** DATA EXTRACTS follows **

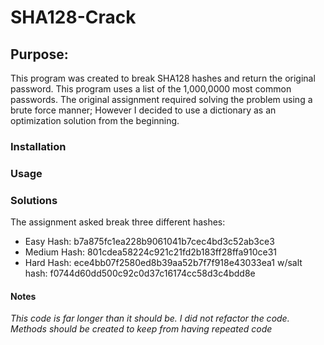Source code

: <h1> SHA128-Crack </h1>

<h2> Purpose: </h2>

  This program was created to break SHA128 hashes and return the original password.
  This program uses a list of the 1,000,0000 most common passwords.
  The original assignment required solving the problem using a brute force manner; However I decided to use a dictionary as an  optimization solution from the beginning.
  


<h3>Installation </h3>

<h3> Usage </h3>

<h3> Solutions </h3>

The assignment asked break three different hashes:
  
* Easy Hash: b7a875fc1ea228b9061041b7cec4bd3c52ab3ce3
* Medium Hash: 801cdea58224c921c21fd2b183ff28ffa910ce31
* Hard Hash: ece4bb07f2580ed8b39aa52b7f7f918e43033ea1 w/salt hash: f0744d60dd500c92c0d37c16174cc58d3c4bdd8e



<h4> Notes </h3> 

_This code is far longer than it should be. I did not refactor the code. Methods should be created to keep from having repeated code_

** End of DATA EXTRACTS **

AIM OF THE EXERCISE:
Repeat the listing word for word, omitting the pictures.

EXERCISE RESULT:
Source code

: <h1> SHA128-Crack </h1>

<h2> Purpose: </h2>

  This program was created to break SHA128 hashes and return the original password.
  This program uses a list of the 1,000,0000 most common passwords.
  The original assignment required solving the problem using a brute force manner; However I decided to use a dictionary as an  optimization solution from the beginning.
  


<h3>Installation </h3>

<h3> Usage </h3>

<h3> Solutions </h3>

The assignment asked break three different hashes:
  
* Easy Hash: b7a875fc1ea228b9061041b7cec4bd3c52ab3ce3
* Medium Hash: 801cdea58224c921c21fd2b183ff28ffa910ce31
* Hard Hash: ece4bb07f2580ed8b39aa52b7f7f918e43033ea1 w/salt hash: f0744d60dd500c92c0d37c16174cc58d3c4bdd8e



<h4> Notes </h3> 

_This code is far longer than it should be. I did not refactor the code. Methods should be created to keep from having repeated code_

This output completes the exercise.